- **REQUIRED WORK**: Check each line of the records below and collect those that include the word "more".

- **RAW DATA**:
__________
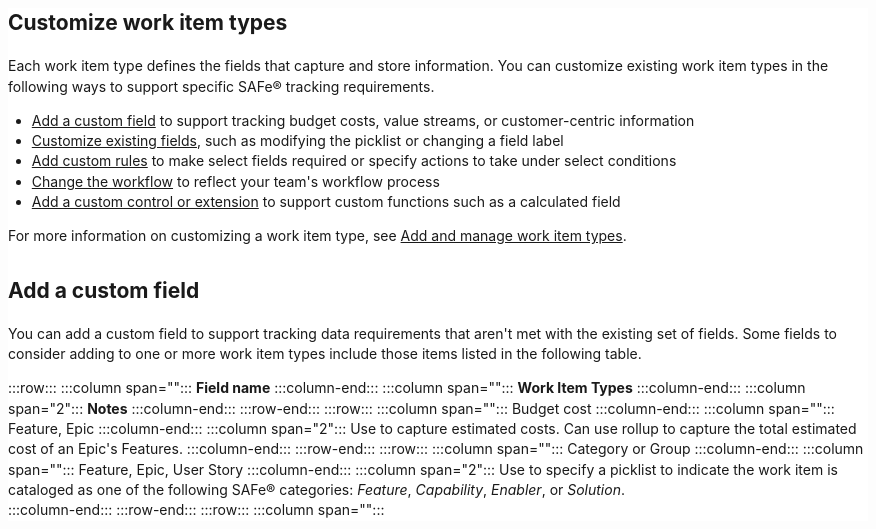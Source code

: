 ## Customize work item types 

Each work item type defines the fields that capture and store information. You can customize existing work item types in the following ways to support specific SAFe® tracking requirements.  

- [Add a custom field](#add-custom-field) to support tracking budget costs, value streams, or customer-centric information  
- [Customize existing fields](#customize-fields), such as modifying the picklist or changing a field label  
- [Add custom rules](#custom-rules) to make select fields required or specify actions to take under select conditions 
- [Change the workflow](#custom-workflow) to reflect your team's workflow process  
- [Add a custom control or extension](#custom-control) to support custom functions such as a calculated field 


For more information on customizing a work item type, see [Add and manage work item types](../../organizations/settings/work/customize-process-work-item-type.md).

<a id="add-custom-field"></a> 

## Add a custom field 

You can add a custom field to support tracking data requirements that aren't met with the existing set of fields. Some fields to consider adding to one or more work item types include those items listed in the following table. 


:::row:::
   :::column span="":::
      **Field name**
   :::column-end:::
   :::column span="":::
      **Work Item Types**
   :::column-end:::
   :::column span="2":::
      **Notes**
   :::column-end:::
:::row-end:::
:::row:::
   :::column span="":::
      Budget cost
   :::column-end:::
   :::column span="":::
      Feature, Epic
   :::column-end:::
   :::column span="2":::
      Use to capture estimated costs. Can use rollup to capture the total estimated cost of an Epic's Features.
   :::column-end:::
:::row-end:::
:::row:::
   :::column span="":::
      Category or Group
   :::column-end:::
   :::column span="":::
      Feature, Epic, User Story
   :::column-end:::
   :::column span="2":::
      Use to specify a picklist to indicate the work item is cataloged as one of the following SAFe® categories: *Feature*, *Capability*, *Enabler*, or *Solution*.  
   :::column-end:::
:::row-end:::
:::row:::
   :::column span="":::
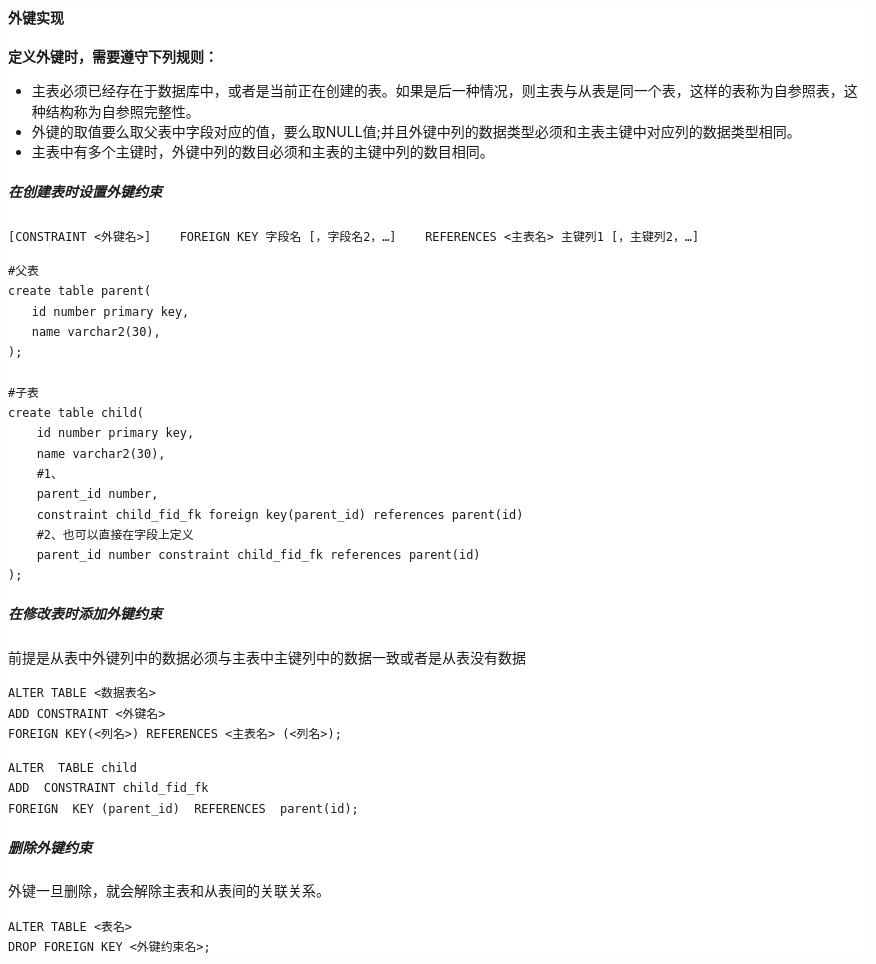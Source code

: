#### 外键实现

**定义外键时，需要遵守下列规则：**

- 主表必须已经存在于数据库中，或者是当前正在创建的表。如果是后一种情况，则主表与从表是同一个表，这样的表称为自参照表，这种结构称为自参照完整性。
- 外键的取值要么取父表中字段对应的值，要么取NULL值;并且外键中列的数据类型必须和主表主键中对应列的数据类型相同。
- 主表中有多个主键时，外键中列的数目必须和主表的主键中列的数目相同。

##### 在创建表时设置外键约束

```mysql
[CONSTRAINT <外键名>]    FOREIGN KEY 字段名 [，字段名2，…]    REFERENCES <主表名> 主键列1 [，主键列2，…]
```

```mysql
#父表
create table parent(
　　id number primary key,
　　name varchar2(30),
);

#子表
create table child(
    id number primary key,
    name varchar2(30),
    #1、
    parent_id number,
    constraint child_fid_fk foreign key(parent_id) references parent(id)
    #2、也可以直接在字段上定义
    parent_id number constraint child_fid_fk references parent(id)
);
```

##### 在修改表时添加外键约束

前提是从表中外键列中的数据必须与主表中主键列中的数据一致或者是从表没有数据

```mysql
ALTER TABLE <数据表名> 
ADD CONSTRAINT <外键名> 
FOREIGN KEY(<列名>) REFERENCES <主表名> (<列名>);
```

```mysql
ALTER  TABLE child 
ADD  CONSTRAINT child_fid_fk 
FOREIGN  KEY (parent_id)  REFERENCES  parent(id);
```

##### 删除外键约束

外键一旦删除，就会解除主表和从表间的关联关系。

```mysql
ALTER TABLE <表名> 
DROP FOREIGN KEY <外键约束名>;
```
__________
- **EXERCISE SOLUTION**:
For more information on customizing a work item type, see [Add and manage work item types](../../organizations/settings/work/customize-process-work-item-type.md).
You can add a custom field to support tracking data requirements that aren't met with the existing set of fields. Some fields to consider adding to one or more work item types include those items listed in the following table. 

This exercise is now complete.